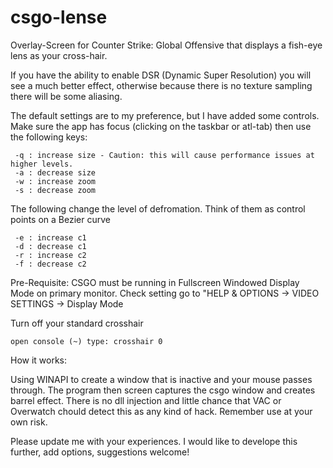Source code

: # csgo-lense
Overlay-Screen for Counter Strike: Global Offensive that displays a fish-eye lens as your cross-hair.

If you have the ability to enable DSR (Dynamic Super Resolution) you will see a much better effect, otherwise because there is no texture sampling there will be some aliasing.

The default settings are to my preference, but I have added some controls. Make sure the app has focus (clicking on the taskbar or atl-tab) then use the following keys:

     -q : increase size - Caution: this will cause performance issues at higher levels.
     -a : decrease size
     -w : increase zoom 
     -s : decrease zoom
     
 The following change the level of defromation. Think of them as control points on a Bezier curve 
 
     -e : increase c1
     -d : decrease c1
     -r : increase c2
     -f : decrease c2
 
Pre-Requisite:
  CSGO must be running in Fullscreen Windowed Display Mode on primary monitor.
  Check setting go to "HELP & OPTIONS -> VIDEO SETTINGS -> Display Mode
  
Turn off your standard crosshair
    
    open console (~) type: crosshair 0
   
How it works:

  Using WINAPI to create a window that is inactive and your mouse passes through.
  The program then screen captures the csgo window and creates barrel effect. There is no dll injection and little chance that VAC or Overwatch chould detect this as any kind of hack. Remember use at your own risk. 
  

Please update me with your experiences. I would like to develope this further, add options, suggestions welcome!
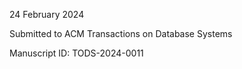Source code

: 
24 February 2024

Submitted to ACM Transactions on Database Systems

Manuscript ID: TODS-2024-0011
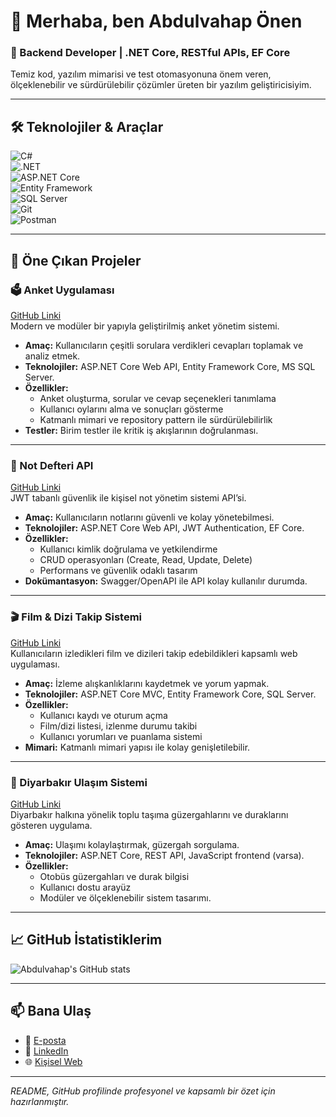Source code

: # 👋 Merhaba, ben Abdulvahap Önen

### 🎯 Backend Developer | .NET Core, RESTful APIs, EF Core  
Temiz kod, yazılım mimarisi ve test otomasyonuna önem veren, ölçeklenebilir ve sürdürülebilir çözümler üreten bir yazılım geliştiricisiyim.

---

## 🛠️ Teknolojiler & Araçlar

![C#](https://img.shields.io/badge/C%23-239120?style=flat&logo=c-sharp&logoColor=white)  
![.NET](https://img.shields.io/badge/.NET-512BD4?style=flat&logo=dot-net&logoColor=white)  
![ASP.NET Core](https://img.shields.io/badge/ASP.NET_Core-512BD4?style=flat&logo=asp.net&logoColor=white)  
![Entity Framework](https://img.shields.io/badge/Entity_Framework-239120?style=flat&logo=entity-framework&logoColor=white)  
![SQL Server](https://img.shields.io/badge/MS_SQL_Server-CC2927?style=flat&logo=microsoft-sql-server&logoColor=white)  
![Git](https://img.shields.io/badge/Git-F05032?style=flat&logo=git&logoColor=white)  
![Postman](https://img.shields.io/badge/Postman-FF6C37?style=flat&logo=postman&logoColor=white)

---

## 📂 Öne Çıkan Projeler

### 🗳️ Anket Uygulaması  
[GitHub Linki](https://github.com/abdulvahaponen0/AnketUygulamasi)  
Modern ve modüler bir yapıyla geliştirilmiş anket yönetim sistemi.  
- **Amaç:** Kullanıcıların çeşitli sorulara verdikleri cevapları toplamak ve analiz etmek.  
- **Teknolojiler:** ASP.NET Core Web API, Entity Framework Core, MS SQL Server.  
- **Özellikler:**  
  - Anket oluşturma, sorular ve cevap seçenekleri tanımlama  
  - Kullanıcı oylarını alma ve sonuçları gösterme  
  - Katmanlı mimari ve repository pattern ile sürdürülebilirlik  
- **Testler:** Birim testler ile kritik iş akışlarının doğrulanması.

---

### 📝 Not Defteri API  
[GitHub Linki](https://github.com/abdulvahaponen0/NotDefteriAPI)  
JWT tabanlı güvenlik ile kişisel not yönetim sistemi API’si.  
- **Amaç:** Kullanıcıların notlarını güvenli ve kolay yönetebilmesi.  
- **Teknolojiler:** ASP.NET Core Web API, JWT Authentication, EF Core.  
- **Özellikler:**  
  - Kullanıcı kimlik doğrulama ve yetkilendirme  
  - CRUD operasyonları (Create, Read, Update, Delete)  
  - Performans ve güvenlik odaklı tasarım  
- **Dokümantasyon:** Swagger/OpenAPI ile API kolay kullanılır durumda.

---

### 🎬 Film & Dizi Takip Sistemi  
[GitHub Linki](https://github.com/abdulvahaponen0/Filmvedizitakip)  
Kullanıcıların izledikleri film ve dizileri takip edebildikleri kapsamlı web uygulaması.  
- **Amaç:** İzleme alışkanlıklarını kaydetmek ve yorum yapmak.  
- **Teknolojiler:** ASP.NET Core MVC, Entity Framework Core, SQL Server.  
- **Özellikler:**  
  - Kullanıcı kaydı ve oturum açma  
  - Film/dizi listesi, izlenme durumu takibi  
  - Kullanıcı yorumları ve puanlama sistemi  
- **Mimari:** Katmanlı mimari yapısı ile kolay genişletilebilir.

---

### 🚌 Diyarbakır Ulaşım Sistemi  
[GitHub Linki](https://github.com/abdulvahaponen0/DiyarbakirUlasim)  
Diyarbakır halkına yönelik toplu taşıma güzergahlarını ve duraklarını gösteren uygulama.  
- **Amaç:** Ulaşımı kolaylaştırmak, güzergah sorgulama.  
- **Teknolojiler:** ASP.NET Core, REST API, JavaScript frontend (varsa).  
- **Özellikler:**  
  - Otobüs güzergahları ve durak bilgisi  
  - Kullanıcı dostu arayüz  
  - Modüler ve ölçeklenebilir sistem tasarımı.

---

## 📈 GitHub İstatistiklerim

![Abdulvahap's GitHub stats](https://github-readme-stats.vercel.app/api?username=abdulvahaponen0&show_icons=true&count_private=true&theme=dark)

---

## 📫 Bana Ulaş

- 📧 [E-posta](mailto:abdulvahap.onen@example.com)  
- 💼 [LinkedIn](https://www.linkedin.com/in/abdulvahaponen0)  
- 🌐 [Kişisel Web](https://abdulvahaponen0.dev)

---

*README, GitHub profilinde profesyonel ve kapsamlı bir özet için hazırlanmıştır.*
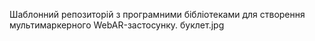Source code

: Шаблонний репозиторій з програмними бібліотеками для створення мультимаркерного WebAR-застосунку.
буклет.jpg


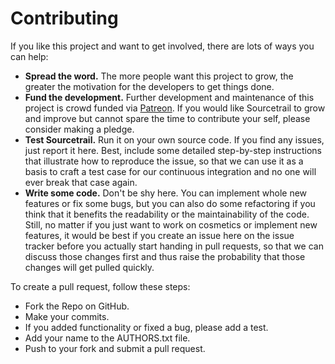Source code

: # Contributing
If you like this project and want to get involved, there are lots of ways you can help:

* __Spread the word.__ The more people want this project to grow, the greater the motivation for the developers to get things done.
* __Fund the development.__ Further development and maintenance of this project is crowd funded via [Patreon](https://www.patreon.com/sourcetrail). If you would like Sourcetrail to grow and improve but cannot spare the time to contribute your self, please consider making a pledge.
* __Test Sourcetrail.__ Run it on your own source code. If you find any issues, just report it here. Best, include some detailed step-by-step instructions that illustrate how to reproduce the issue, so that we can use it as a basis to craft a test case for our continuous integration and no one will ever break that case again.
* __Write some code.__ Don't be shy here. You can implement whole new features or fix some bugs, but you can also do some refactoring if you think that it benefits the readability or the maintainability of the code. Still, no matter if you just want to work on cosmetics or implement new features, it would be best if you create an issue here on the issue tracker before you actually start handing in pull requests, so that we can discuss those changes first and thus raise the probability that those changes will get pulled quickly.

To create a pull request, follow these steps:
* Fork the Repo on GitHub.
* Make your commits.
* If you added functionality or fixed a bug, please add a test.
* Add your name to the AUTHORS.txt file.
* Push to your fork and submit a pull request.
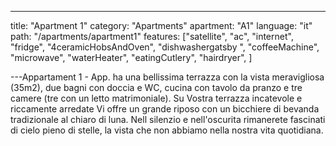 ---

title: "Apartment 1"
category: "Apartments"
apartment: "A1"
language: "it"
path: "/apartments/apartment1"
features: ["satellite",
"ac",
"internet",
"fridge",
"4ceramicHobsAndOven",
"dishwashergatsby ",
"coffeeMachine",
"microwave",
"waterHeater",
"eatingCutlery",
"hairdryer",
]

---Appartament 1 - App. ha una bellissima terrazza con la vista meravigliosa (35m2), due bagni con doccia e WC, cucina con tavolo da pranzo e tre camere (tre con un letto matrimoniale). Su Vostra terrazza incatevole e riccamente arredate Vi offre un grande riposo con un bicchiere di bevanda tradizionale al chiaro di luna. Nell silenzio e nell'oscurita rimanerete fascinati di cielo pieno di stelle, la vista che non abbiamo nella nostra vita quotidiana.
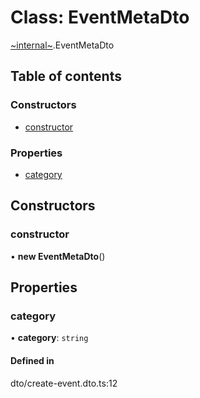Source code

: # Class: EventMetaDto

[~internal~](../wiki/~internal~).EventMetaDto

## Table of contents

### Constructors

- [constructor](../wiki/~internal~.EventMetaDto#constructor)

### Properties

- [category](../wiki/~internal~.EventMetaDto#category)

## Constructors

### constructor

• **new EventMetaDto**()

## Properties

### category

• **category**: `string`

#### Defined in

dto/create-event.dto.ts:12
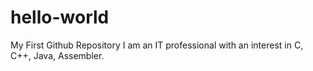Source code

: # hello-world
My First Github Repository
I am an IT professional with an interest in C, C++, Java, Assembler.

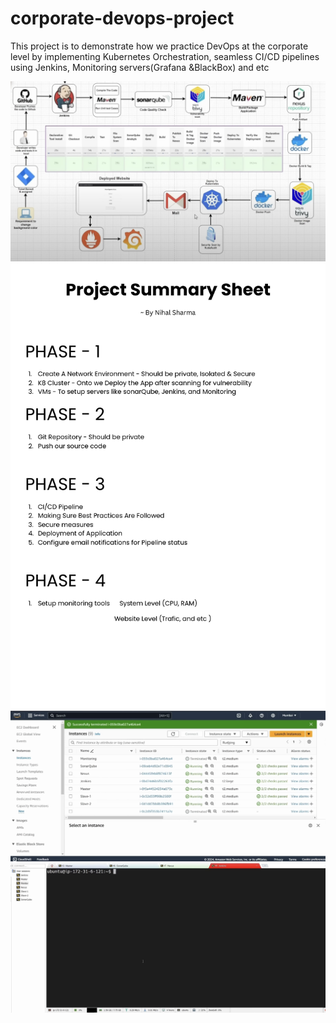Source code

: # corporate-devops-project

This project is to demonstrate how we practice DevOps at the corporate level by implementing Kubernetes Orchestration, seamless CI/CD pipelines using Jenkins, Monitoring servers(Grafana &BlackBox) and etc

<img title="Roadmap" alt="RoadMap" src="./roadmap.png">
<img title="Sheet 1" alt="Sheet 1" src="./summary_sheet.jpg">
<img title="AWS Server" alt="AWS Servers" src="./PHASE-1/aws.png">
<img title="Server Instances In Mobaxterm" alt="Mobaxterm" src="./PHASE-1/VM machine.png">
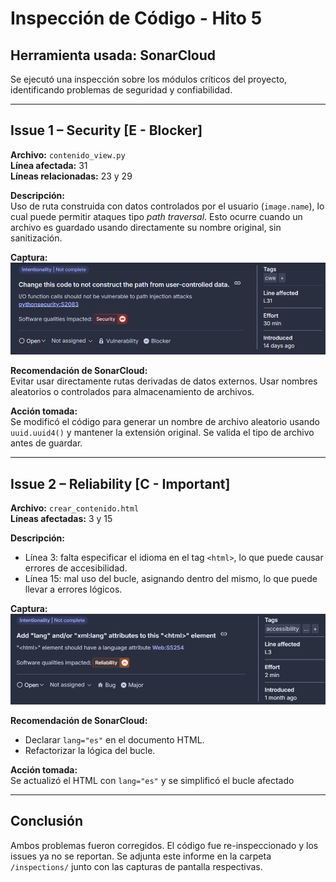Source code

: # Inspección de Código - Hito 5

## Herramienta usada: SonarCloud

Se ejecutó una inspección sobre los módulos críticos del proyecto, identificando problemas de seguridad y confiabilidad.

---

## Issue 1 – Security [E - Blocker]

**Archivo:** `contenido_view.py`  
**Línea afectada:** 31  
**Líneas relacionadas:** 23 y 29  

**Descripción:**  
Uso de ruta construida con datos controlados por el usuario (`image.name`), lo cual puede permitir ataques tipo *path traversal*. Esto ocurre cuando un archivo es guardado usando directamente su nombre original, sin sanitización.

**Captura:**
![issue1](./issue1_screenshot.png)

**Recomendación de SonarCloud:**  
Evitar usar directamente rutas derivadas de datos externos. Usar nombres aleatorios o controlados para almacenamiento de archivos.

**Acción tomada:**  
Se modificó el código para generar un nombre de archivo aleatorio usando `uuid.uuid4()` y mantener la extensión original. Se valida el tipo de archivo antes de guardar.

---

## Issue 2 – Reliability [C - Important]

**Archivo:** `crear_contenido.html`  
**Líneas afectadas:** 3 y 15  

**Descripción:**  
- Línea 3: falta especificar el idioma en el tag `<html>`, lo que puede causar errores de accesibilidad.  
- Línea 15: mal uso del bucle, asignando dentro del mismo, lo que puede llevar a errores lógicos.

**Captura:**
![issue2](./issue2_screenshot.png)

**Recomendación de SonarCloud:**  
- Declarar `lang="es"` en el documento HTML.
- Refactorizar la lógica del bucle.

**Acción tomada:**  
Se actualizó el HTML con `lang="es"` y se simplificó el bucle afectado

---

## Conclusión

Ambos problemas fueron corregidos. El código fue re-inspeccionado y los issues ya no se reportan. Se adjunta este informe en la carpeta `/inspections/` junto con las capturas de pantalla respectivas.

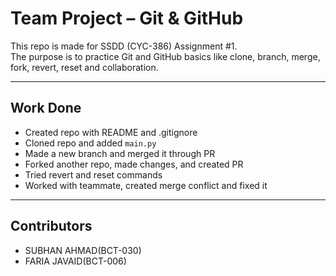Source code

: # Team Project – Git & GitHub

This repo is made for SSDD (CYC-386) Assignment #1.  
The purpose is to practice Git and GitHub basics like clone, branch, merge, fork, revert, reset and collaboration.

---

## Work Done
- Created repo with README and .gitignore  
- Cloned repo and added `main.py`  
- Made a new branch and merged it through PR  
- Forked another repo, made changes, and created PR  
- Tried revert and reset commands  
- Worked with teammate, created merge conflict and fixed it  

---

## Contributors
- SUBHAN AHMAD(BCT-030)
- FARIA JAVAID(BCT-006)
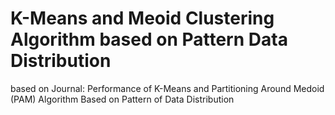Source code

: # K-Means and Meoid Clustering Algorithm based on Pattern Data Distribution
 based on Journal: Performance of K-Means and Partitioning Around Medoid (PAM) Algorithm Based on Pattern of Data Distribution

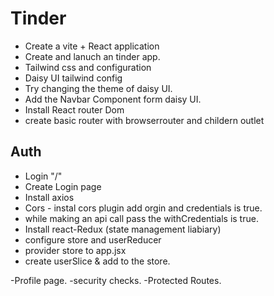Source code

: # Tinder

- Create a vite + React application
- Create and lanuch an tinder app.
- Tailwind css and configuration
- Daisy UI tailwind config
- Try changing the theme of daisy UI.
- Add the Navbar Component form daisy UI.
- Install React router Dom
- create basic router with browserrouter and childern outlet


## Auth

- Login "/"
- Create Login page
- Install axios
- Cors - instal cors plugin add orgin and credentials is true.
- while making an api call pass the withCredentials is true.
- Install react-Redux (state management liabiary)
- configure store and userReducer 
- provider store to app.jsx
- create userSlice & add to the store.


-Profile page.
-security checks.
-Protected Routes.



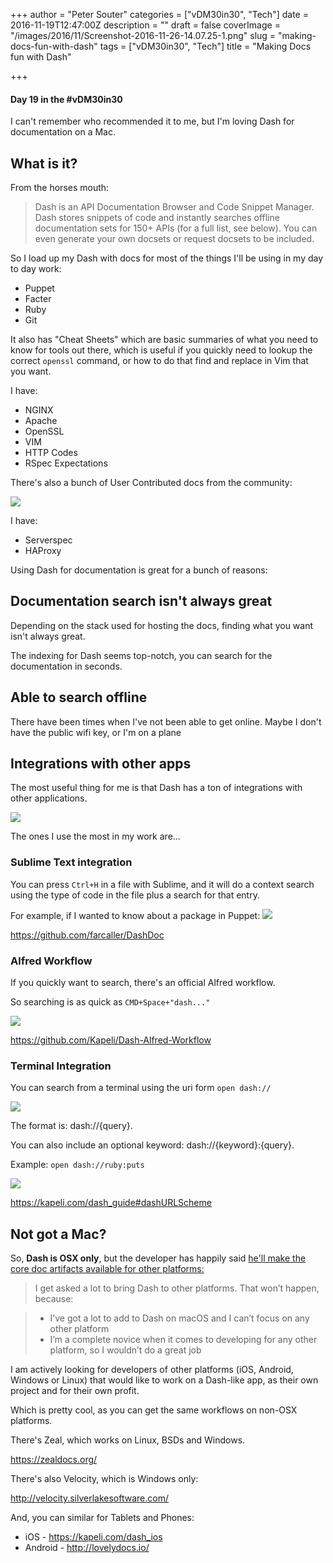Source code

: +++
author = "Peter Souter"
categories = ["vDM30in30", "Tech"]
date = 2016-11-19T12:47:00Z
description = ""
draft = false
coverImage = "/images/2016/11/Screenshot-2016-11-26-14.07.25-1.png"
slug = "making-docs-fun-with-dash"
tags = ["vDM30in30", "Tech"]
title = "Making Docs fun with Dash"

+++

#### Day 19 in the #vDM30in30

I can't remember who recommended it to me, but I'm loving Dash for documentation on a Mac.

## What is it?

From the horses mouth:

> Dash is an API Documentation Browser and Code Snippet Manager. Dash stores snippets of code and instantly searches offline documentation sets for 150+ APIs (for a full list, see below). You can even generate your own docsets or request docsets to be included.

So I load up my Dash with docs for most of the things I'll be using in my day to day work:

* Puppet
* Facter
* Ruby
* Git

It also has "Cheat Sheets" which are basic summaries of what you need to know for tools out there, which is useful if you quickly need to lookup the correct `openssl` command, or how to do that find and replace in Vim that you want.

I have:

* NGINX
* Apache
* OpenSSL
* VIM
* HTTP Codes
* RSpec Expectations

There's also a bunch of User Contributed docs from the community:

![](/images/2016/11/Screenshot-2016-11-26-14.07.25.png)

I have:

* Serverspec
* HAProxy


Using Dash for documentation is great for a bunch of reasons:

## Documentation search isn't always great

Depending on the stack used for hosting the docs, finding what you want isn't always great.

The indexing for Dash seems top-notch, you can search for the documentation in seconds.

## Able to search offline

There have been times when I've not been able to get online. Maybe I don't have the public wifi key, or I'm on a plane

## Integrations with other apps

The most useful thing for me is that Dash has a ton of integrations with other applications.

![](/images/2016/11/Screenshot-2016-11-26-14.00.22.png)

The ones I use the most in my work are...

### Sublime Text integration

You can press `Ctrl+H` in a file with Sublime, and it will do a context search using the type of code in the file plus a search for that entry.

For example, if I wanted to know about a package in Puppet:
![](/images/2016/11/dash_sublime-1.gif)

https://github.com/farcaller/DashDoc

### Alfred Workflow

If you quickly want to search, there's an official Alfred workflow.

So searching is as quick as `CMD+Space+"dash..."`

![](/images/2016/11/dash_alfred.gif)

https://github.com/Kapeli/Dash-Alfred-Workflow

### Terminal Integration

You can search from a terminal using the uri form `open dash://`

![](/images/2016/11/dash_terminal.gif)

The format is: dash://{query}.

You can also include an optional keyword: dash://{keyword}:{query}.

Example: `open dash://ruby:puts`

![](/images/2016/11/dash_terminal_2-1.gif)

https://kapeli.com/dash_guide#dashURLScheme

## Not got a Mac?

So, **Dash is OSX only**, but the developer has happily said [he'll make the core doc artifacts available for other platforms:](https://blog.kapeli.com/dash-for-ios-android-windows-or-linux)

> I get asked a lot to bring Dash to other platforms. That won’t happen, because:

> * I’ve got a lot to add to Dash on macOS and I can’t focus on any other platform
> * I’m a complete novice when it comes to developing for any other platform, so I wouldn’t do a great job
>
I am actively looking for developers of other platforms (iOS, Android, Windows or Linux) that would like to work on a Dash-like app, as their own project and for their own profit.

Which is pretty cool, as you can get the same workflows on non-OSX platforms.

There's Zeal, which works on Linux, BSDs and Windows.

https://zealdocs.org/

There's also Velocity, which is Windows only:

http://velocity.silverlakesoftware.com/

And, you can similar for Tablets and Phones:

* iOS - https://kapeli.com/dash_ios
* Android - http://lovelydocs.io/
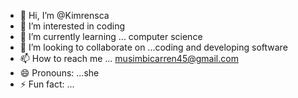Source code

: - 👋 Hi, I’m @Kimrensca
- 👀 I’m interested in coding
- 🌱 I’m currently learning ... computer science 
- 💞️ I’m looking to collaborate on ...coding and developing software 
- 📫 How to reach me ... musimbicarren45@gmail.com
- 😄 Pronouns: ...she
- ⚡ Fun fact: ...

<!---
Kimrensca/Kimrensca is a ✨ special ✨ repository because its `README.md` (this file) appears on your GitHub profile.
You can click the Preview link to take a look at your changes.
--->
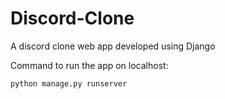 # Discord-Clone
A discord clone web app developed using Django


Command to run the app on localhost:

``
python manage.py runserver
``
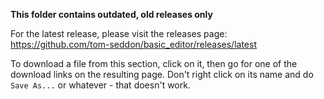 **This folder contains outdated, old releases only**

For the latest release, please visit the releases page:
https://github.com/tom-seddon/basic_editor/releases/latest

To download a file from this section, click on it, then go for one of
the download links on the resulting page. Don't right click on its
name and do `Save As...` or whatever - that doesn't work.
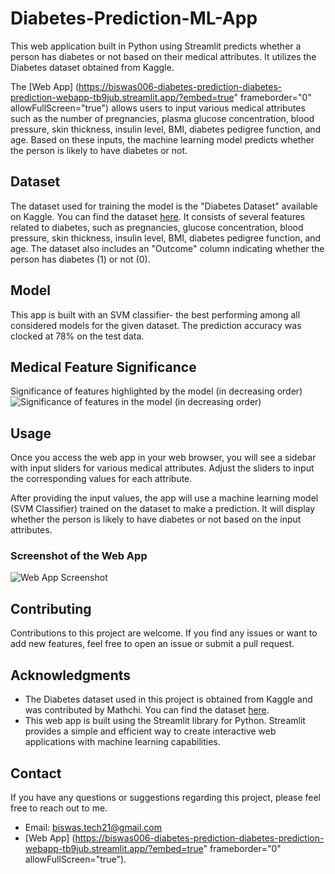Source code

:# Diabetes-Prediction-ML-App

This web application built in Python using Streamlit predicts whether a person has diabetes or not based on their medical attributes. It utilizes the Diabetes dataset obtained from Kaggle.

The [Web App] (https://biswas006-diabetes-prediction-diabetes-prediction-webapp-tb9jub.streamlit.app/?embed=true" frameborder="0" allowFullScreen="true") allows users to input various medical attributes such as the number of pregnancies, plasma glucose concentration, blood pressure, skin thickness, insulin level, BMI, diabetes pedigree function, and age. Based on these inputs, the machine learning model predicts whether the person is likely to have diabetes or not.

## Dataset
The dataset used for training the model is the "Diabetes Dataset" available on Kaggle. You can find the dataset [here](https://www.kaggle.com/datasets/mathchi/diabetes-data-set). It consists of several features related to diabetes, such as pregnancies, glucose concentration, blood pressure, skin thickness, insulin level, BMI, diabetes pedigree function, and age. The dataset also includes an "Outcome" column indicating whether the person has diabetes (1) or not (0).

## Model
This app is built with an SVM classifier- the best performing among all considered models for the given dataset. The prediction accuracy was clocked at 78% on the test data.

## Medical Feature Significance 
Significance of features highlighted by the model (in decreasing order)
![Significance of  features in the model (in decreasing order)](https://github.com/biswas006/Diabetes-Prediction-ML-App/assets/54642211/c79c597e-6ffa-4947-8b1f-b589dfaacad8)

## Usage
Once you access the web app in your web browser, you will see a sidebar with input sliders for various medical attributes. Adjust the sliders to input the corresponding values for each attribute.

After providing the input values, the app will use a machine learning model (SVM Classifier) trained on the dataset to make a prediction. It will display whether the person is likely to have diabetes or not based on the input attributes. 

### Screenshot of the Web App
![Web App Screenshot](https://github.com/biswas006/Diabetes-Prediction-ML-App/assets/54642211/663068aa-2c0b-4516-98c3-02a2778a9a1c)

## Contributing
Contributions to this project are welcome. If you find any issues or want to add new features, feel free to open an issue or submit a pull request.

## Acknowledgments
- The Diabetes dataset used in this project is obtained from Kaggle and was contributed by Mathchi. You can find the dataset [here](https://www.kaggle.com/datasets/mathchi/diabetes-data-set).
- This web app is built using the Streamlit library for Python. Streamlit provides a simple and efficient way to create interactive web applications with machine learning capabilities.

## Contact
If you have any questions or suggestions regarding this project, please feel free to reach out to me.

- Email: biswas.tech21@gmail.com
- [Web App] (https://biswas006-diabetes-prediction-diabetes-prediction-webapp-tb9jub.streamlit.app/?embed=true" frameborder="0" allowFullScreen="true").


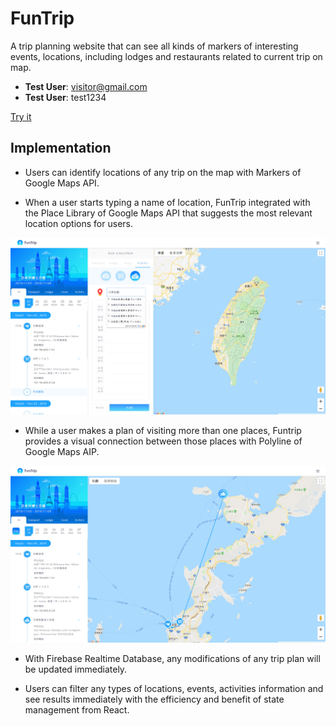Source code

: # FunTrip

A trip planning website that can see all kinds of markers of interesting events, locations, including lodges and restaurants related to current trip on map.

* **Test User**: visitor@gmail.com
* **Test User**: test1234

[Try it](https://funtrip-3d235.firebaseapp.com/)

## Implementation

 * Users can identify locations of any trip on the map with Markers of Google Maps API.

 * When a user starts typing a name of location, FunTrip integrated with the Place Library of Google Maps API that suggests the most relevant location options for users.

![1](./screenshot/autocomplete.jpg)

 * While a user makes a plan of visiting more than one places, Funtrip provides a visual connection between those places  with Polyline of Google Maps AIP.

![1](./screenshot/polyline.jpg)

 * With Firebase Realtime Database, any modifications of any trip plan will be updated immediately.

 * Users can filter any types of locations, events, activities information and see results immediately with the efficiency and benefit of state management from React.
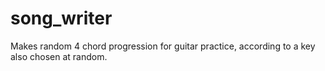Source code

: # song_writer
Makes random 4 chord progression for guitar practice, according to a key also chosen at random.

_PROBLEM REQUIREMENTS_
Start at the line containing "Se modificó el" above and stop at the line containing "This repo is". Output those lines exactly, both included, but none of the pictures.

_WRITTEN RESPONSE_
Se modificó el código para generar un nombre de archivo aleatorio usando `uuid.uuid4()` y mantener la extensión original. Se valida el tipo de archivo antes de guardar.

---

## Issue 2 – Reliability [C - Important]

**Archivo:** `crear_contenido.html`  
**Líneas afectadas:** 3 y 15  

**Descripción:**  
- Línea 3: falta especificar el idioma en el tag `<html>`, lo que puede causar errores de accesibilidad.  
- Línea 15: mal uso del bucle, asignando dentro del mismo, lo que puede llevar a errores lógicos.

**Captura:**
![issue2](./issue2_screenshot.png)

**Recomendación de SonarCloud:**  
- Declarar `lang="es"` en el documento HTML.
- Refactorizar la lógica del bucle.

**Acción tomada:**  
Se actualizó el HTML con `lang="es"` y se simplificó el bucle afectado

---

## Conclusión

Ambos problemas fueron corregidos. El código fue re-inspeccionado y los issues ya no se reportan. Se adjunta este informe en la carpeta `/inspections/` junto con las capturas de pantalla respectivas.

Source code

: # Team Project – Git & GitHub

This repo is made for SSDD (CYC-386) Assignment #1.  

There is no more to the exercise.